_REQUIRED ACTION_
From the line with "- No external" to the line with "- Enhanced security", retype every line exactly, including those two, and leave out the rest of the data below.

===== PROVIDED DATA

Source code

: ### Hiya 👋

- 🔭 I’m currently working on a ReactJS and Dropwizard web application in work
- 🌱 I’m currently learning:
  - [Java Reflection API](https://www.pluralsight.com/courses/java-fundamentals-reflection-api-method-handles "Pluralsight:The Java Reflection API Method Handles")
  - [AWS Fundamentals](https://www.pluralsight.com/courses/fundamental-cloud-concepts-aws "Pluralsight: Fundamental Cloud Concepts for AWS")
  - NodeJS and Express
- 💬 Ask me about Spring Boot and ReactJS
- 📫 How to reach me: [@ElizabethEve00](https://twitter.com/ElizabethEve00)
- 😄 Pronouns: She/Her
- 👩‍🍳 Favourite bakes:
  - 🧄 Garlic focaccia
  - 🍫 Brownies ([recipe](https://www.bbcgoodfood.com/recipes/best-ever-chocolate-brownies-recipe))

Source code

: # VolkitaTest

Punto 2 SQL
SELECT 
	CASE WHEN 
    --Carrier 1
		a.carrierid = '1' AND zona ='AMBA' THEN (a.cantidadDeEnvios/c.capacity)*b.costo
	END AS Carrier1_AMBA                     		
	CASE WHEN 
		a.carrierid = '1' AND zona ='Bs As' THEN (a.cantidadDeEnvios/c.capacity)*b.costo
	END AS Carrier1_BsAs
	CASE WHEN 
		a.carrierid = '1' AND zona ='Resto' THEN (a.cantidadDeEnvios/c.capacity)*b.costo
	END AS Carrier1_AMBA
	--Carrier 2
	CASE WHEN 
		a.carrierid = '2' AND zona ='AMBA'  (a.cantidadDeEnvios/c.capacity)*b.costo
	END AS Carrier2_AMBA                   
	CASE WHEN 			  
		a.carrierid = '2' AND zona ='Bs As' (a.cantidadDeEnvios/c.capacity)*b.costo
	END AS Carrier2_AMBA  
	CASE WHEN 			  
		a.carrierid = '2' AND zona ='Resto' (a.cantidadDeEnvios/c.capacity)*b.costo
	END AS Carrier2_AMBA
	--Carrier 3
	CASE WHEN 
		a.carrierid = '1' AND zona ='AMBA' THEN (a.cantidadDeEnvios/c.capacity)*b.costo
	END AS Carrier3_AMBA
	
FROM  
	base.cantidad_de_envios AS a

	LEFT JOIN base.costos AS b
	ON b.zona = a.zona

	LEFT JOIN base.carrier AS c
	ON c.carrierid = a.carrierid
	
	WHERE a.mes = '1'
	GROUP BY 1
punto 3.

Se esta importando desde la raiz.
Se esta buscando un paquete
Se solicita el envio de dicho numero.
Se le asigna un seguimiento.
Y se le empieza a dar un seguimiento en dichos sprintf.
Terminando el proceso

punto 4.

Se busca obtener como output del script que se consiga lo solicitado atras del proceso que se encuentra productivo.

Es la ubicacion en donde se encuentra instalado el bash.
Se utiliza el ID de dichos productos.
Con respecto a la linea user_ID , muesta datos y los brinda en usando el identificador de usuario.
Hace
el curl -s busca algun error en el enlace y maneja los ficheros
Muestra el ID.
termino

==========
===== PROVIDED DATA

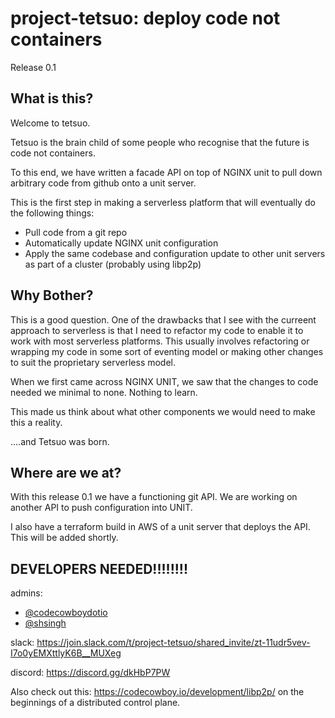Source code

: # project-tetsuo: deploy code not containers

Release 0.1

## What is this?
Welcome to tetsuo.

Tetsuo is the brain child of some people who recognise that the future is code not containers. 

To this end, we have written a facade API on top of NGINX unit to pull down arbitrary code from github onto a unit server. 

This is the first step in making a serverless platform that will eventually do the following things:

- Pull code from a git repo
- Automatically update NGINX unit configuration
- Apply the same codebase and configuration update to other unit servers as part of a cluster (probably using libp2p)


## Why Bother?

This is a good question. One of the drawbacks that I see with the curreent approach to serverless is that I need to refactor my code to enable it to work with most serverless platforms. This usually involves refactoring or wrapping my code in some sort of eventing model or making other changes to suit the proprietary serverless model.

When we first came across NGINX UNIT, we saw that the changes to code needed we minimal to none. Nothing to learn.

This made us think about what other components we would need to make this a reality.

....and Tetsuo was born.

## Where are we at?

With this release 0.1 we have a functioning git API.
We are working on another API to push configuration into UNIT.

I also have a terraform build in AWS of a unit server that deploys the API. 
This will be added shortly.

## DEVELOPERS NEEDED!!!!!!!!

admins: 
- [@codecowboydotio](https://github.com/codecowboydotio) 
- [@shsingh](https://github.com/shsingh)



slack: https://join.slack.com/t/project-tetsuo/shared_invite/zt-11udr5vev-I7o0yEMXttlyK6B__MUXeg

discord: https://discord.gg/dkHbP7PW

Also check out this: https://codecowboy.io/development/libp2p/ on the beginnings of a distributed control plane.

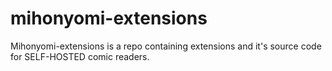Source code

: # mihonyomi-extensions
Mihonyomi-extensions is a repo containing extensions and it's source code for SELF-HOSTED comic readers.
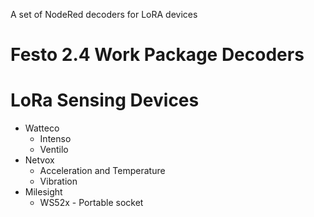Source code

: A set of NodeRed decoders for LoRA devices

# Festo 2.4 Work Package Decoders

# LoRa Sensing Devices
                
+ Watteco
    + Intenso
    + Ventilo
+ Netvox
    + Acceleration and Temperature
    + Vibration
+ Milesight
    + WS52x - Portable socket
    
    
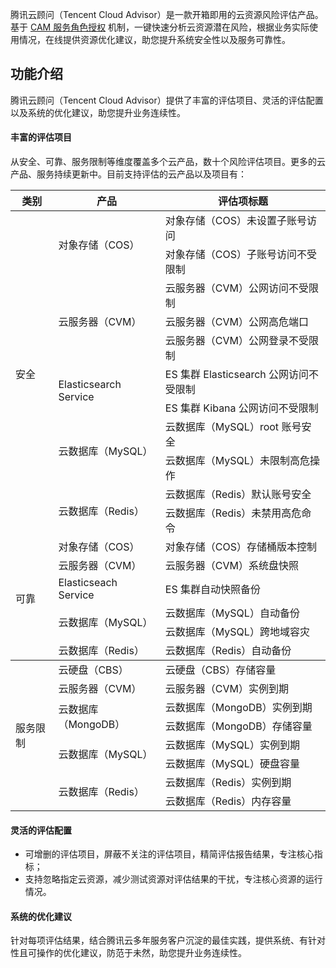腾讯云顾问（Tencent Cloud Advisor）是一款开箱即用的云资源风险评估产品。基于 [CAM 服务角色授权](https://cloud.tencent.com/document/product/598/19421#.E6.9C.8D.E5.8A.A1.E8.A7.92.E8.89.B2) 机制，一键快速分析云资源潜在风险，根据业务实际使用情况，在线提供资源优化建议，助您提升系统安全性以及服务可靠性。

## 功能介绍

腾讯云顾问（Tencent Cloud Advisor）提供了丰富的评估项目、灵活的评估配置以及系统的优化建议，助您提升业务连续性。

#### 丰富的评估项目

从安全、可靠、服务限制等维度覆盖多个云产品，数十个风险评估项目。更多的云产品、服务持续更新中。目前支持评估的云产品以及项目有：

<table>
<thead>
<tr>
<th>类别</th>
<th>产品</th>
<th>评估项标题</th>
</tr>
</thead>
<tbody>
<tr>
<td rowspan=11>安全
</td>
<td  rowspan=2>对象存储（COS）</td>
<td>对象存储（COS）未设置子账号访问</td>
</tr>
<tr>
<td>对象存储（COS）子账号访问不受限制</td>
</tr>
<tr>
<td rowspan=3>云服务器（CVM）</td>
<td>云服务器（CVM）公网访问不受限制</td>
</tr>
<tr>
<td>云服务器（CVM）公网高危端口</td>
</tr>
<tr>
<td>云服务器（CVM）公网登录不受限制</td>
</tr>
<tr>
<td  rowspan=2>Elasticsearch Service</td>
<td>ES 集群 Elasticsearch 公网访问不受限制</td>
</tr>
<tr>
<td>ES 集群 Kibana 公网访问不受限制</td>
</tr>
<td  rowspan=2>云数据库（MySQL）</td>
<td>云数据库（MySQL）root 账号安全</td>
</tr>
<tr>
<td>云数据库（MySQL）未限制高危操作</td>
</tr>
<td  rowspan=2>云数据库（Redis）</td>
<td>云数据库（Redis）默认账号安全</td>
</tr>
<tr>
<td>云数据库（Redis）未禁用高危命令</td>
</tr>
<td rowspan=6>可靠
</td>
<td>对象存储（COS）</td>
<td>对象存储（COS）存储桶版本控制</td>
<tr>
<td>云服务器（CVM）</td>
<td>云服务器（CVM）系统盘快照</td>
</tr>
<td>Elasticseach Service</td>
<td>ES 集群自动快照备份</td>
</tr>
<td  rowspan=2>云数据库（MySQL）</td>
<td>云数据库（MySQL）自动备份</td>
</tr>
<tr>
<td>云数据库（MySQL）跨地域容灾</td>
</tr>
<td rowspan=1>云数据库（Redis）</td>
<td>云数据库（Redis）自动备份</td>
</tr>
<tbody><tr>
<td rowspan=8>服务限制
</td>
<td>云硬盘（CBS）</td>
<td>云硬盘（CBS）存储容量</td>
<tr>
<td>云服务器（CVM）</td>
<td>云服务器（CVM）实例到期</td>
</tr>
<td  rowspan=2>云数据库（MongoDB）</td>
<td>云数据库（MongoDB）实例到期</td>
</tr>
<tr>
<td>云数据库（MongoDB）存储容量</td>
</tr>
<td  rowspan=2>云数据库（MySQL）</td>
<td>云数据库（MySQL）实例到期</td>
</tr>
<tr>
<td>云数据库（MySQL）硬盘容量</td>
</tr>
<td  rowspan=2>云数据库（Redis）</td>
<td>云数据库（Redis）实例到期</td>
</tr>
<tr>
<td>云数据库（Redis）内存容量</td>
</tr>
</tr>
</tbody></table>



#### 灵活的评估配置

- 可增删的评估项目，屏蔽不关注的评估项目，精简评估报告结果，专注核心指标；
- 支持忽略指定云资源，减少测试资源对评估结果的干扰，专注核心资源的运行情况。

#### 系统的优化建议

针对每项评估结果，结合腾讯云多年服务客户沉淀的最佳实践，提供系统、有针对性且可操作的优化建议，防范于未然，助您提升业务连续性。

==========
===== PROVIDED DATA

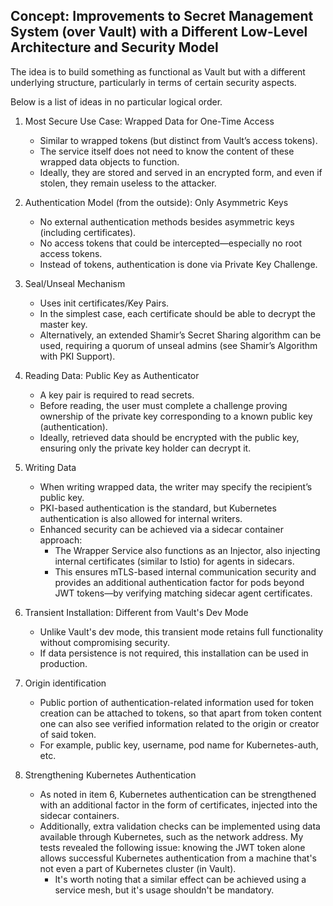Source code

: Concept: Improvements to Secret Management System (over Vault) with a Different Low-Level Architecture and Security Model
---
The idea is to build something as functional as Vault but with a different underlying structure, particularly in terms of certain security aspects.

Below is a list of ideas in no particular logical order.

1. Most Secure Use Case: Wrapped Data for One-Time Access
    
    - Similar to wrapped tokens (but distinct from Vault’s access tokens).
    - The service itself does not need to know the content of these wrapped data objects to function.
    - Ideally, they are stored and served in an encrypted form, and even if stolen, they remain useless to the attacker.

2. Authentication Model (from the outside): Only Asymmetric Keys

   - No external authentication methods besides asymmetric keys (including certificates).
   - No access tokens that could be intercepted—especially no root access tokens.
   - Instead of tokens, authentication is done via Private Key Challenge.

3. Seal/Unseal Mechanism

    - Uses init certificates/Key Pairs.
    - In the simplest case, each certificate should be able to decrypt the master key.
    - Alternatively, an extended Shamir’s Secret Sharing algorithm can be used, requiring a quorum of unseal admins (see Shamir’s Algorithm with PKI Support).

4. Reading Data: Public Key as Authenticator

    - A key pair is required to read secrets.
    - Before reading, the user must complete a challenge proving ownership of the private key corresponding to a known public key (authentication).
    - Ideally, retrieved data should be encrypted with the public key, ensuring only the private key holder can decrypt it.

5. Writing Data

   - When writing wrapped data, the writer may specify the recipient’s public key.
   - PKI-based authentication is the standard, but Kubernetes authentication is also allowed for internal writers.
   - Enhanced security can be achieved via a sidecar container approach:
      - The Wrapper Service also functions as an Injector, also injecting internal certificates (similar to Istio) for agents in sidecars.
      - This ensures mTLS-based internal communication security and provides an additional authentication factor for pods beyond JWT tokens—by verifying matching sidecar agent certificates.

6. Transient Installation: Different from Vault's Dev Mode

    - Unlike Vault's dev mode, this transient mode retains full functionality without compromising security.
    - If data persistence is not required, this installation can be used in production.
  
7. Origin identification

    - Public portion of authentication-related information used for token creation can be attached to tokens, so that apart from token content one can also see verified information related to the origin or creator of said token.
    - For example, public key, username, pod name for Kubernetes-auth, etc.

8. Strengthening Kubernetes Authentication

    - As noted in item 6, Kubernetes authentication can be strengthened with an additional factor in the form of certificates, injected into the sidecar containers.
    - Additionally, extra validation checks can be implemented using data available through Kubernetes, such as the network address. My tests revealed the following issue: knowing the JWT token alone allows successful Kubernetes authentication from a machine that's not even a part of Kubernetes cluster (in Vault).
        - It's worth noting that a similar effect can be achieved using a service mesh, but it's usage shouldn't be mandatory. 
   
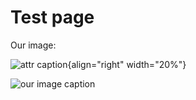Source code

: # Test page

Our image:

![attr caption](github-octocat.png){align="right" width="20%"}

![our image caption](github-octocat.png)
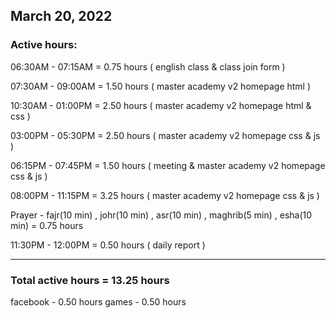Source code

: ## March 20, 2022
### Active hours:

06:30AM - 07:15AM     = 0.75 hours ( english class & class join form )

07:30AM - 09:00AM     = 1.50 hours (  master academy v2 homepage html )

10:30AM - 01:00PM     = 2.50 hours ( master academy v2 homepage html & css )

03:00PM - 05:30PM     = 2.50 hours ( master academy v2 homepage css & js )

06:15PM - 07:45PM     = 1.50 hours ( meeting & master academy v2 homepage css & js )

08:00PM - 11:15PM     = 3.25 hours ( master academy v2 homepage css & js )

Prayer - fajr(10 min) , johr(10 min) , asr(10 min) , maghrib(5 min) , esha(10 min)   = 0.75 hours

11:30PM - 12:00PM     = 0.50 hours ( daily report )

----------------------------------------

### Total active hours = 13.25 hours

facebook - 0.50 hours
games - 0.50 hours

==========

_EXPECTED ANSWER_
   - No external authentication methods besides asymmetric keys (including certificates).
   - No access tokens that could be intercepted—especially no root access tokens.
   - Instead of tokens, authentication is done via Private Key Challenge.

3. Seal/Unseal Mechanism

    - Uses init certificates/Key Pairs.
    - In the simplest case, each certificate should be able to decrypt the master key.
    - Alternatively, an extended Shamir’s Secret Sharing algorithm can be used, requiring a quorum of unseal admins (see Shamir’s Algorithm with PKI Support).

4. Reading Data: Public Key as Authenticator

    - A key pair is required to read secrets.
    - Before reading, the user must complete a challenge proving ownership of the private key corresponding to a known public key (authentication).
    - Ideally, retrieved data should be encrypted with the public key, ensuring only the private key holder can decrypt it.

5. Writing Data

   - When writing wrapped data, the writer may specify the recipient’s public key.
   - PKI-based authentication is the standard, but Kubernetes authentication is also allowed for internal writers.
   - Enhanced security can be achieved via a sidecar container approach:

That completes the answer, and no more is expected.